[Document images with source code]
● ● ● ● ● ● ●

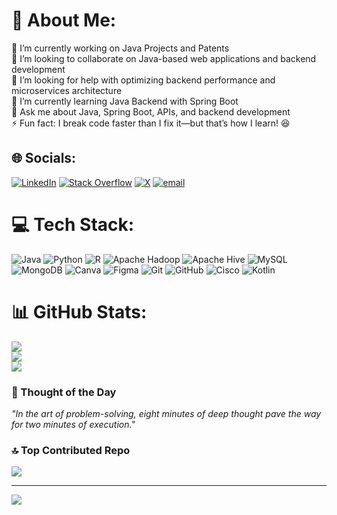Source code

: # 💫 About Me:
🔭 I’m currently working on Java Projects and Patents<br>👯 I’m looking to collaborate on Java-based web applications and backend development<br>🤝 I’m looking for help with optimizing backend performance and microservices architecture<br>🌱 I’m currently learning Java Backend with Spring Boot<br>💬 Ask me about Java, Spring Boot, APIs, and backend development<br>⚡ Fun fact: I break code faster than I fix it—but that’s how I learn! 😆


## 🌐 Socials:
[![LinkedIn](https://img.shields.io/badge/LinkedIn-%230077B5.svg?logo=linkedin&logoColor=white)](https://linkedin.com/in/https://www.linkedin.com/in/k-guna-shaker-35725b253/) [![Stack Overflow](https://img.shields.io/badge/-Stackoverflow-FE7A16?logo=stack-overflow&logoColor=white)](https://stackoverflow.com/users/https://stackoverflow.com/users/28655535/guna-shaker) [![X](https://img.shields.io/badge/X-black.svg?logo=X&logoColor=white)](https://x.com/GunaShaker36897) [![email](https://img.shields.io/badge/Email-D14836?logo=gmail&logoColor=white)](mailto:gunashaker45k@gmail.com) 

# 💻 Tech Stack:
![Java](https://img.shields.io/badge/java-%23ED8B00.svg?style=flat&logo=openjdk&logoColor=white) ![Python](https://img.shields.io/badge/python-3670A0?style=flat&logo=python&logoColor=ffdd54) ![R](https://img.shields.io/badge/r-%23276DC3.svg?style=flat&logo=r&logoColor=white) ![Apache Hadoop](https://img.shields.io/badge/Apache%20Hadoop-66CCFF?style=flat&logo=apachehadoop&logoColor=black) ![Apache Hive](https://img.shields.io/badge/Apache%20Hive-FDEE21?style=flat&logo=apachehive&logoColor=black) ![MySQL](https://img.shields.io/badge/mysql-4479A1.svg?style=flat&logo=mysql&logoColor=white) ![MongoDB](https://img.shields.io/badge/MongoDB-%234ea94b.svg?style=flat&logo=mongodb&logoColor=white) ![Canva](https://img.shields.io/badge/Canva-%2300C4CC.svg?style=flat&logo=Canva&logoColor=white) ![Figma](https://img.shields.io/badge/figma-%23F24E1E.svg?style=flat&logo=figma&logoColor=white) ![Git](https://img.shields.io/badge/git-%23F05033.svg?style=flat&logo=git&logoColor=white) ![GitHub](https://img.shields.io/badge/github-%23121011.svg?style=flat&logo=github&logoColor=white) ![Cisco](https://img.shields.io/badge/cisco-%23049fd9.svg?style=flat&logo=cisco&logoColor=black) ![Kotlin](https://img.shields.io/badge/kotlin-%237F52FF.svg?style=flat&logo=kotlin&logoColor=white)

# 📊 GitHub Stats:
![](https://github-readme-stats.vercel.app/api?username=guna444&theme=blue-green&hide_border=false&include_all_commits=false&count_private=false)<br/>
![](https://nirzak-streak-stats.vercel.app/?user=guna444&theme=blue-green&hide_border=false)<br/>
![](https://github-readme-stats.vercel.app/api/top-langs/?username=guna444&theme=blue-green&hide_border=false&include_all_commits=false&count_private=false&layout=compact)

### 🧠 Thought of the Day  
*"In the art of problem-solving, eight minutes of deep thought pave the way for two minutes of execution."*

### 🔝 Top Contributed Repo
![](https://github-contributor-stats.vercel.app/api?username=guna444&limit=5&theme=dark&combine_all_yearly_contributions=true)

---
[![](https://visitcount.itsvg.in/api?id=guna444&icon=0&color=0)](https://visitcount.itsvg.in)

<!-- Proudly created with GPRM ( https://gprm.itsvg.in ) -->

● ● ● ● ● ● ●

How to complete this task >>
Note how many lines of the entries contain the string "username", then give that number by itself.

Output of the exercise >>
3